I have done this all on a google colab so I intend to release it once I've cleaned it up and touched it up more

edit: I'll post my google colab for it but keep in mind I just mashed together the google colabs for the various things that I mentioned above. It's not very optimized but it does the job and it's what I used for this video

https://colab.research.google.com/drive/11pf0SkMIhz-d5Lo-m7XakXrgVHhycWg6?usp=sharing

In the end you'll see the following files in google colab that you can download:

fixed.zip contains the 512x512 frames after being run through GFPGan
frames.zip contains the 512x512 frames before being run through GFPGan
out.mp4 contains the 512x512 video after being run through GFPGan (what you see in my post)
upsized.mp4 contains the 512x512 video before being run through GFPGan

keep in mind that if your clip is long, it can produce a ton of photos so downloading them might take a long time. If you just want the video at the end then that shouldnt be as big of a concern since you can just download the mp4

You can also view individual frames without downloading the entire zip by looking in the "frames" and "fixed" folders

edit2: check out some of the frames I picked out from animating the image: https://www.reddit.com/r/StableDiffusion/comments/ys5xhb/training_a_model_of_a_fictional_person_any_name/

I have 27 total which should be enough to train on.

pierrenay · 2022-11-11T07:41:01+00:00

getting closer to the holy grail dude

sheagryphon83 · 2022-11-11T08:52:24+00:00

Absolutely amazing, it is so smooth and lifelike. I’ve watched the vid several times now trying to find fault in the skin muscles and crows feet. And I can’t find any. Her crows feet appear and disappear as they should as she talks pulling and pushing her skin around… Simply amazing.

Speedwolf89 · 2022-11-11T11:37:06+00:00

Now THIS is what I've been sticking around in this horny teen infested subreddit for.

Pretty-Spot-6346 · 2022-11-11T08:02:03+00:00

i know some awesome guys gonna make it easy for us, thank you

Ooze3d · 2022-11-11T11:34:04+00:00

Amazing results. We’re getting very close to consistent animation and from that point on, the sky is the limit. We’re just a few years apart from actual ai movies.

reddit22sd · 2022-11-11T07:50:43+00:00

These are the posts I come to reddit for, excellent thinking!

superluminary · 2022-11-11T09:41:33+00:00

This is extremely impressive

Tax21996 · 2022-11-11T07:58:08+00:00

damn this one is so smooth

Kaennh · 2022-11-11T14:00:29+00:00

Really cool!

Since I started tampering with SD I've been obsessed with the potential it has to generate new animation workflows. I made a quick video (you can check it out here) using FILM + SD but I also wanted to try TSPMM in the same way you have to improve consistency... I'm pretty sure I will now that you have shared a notebook, so thanks for that!

A few of questions:

- Does the driving video needs to have some specific dimensions (other than 1:1 proportion)?- Have you considered Ebsynth as an alternative to achieve a more painterly look (I'm thinking about something similar to Arcane style... perhaps)?
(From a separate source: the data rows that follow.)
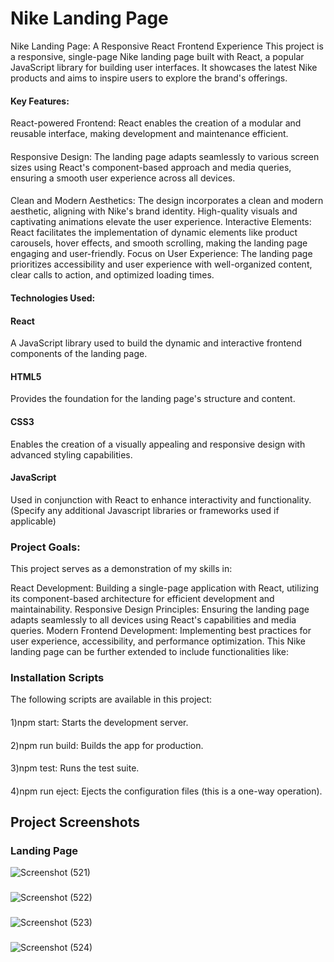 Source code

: # Nike Landing Page

Nike Landing Page: A Responsive React Frontend Experience This project is a responsive, single-page Nike landing page built with React, a popular JavaScript library for building user interfaces. It showcases the latest Nike products and aims to inspire users to explore the brand's offerings.

#### Key Features:

 React-powered Frontend: React enables the creation of a modular and reusable interface, making development and maintenance efficient.
 ####
 Responsive Design: The landing page adapts seamlessly to various screen sizes using React's component-based approach and media queries, ensuring a smooth user experience across all devices.
 ####
 Clean and Modern Aesthetics: The design incorporates a clean and modern aesthetic, aligning with Nike's brand identity. High-quality visuals and captivating animations elevate the user experience.
 Interactive Elements: React facilitates the implementation of dynamic elements like product carousels, hover effects, and smooth scrolling, making the landing page engaging and user-friendly.
 Focus on User Experience: The landing page prioritizes accessibility and user experience with well-organized content, clear calls to action, and optimized loading times.
#### Technologies Used:

#### React
A JavaScript library used to build the dynamic and interactive frontend components of the landing page.
#### HTML5
Provides the foundation for the landing page's structure and content.
#### CSS3
Enables the creation of a visually appealing and responsive design with advanced styling capabilities.
#### JavaScript
Used in conjunction with React to enhance interactivity and functionality. (Specify any additional Javascript libraries or frameworks used if applicable)

### Project Goals:

This project serves as a demonstration of my skills in:

React Development: Building a single-page application with React, utilizing its component-based architecture for efficient development and maintainability.
Responsive Design Principles: Ensuring the landing page adapts seamlessly to all devices using React's capabilities and media queries.
Modern Frontend Development: Implementing best practices for user experience, accessibility, and performance optimization.
This Nike landing page can be further extended to include functionalities like:




### Installation Scripts

The following scripts are available in this project:
####
1)npm start: Starts the development server.
####
2)npm run build: Builds the app for production.
####
3)npm test: Runs the test suite.
####
4)npm run eject: Ejects the configuration files (this is a one-way operation).

## Project Screenshots

### Landing Page

![Screenshot (521)](https://github.com/NithishNaicker/Nike-Landing-Page/assets/86906013/0f3166aa-4cdf-4ebb-a621-c7a7932922e0)

### 
![Screenshot (522)](https://github.com/NithishNaicker/Nike-Landing-Page/assets/86906013/4f663876-b830-482f-a4c8-a577a67d813d)

###
![Screenshot (523)](https://github.com/NithishNaicker/Nike-Landing-Page/assets/86906013/663168e6-a322-4ab9-964e-14c64e3365d3)

###
![Screenshot (524)](https://github.com/NithishNaicker/Nike-Landing-Page/assets/86906013/d8665785-77b8-4d8e-b8ba-e6b58de59b1e)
Would it be possible to add it to the notebook? (not asking you to, just asking if it's possible?)

Logseman · 2022-11-11T13:49:20+00:00

This is both awe-inspiring and very scary.

Seventh_Deadly_Bless · 2022-11-11T14:46:42+00:00

95-97% humanlike.

Face muscles change of volume from a frame to the few next. My biggest grief.

Body language hints anxiety/fear. But she also smiles. It's not too paradoxical of a message, but it does bother me.

For the pluses :

Bone structure kept all the way through, pretty proportions of her features. Aligned teeth.

Stable Diffusion is good with surface rendering, which give her a realistic, healthy skin. The saturated, vibrant, painterlier/impressionistic style makes the good pop out and hides the less good.

It's scarily good.

Question : What's the animation workflow ?

I know of an AI animation tool (Antidote ? Not sure of the name.), but it's nowhere near that capable. Especially paired with Stable Diffusion

I imagine you had to animate it manually, at least in part, almost celluloid-era style.

Which would be even more of an achievement.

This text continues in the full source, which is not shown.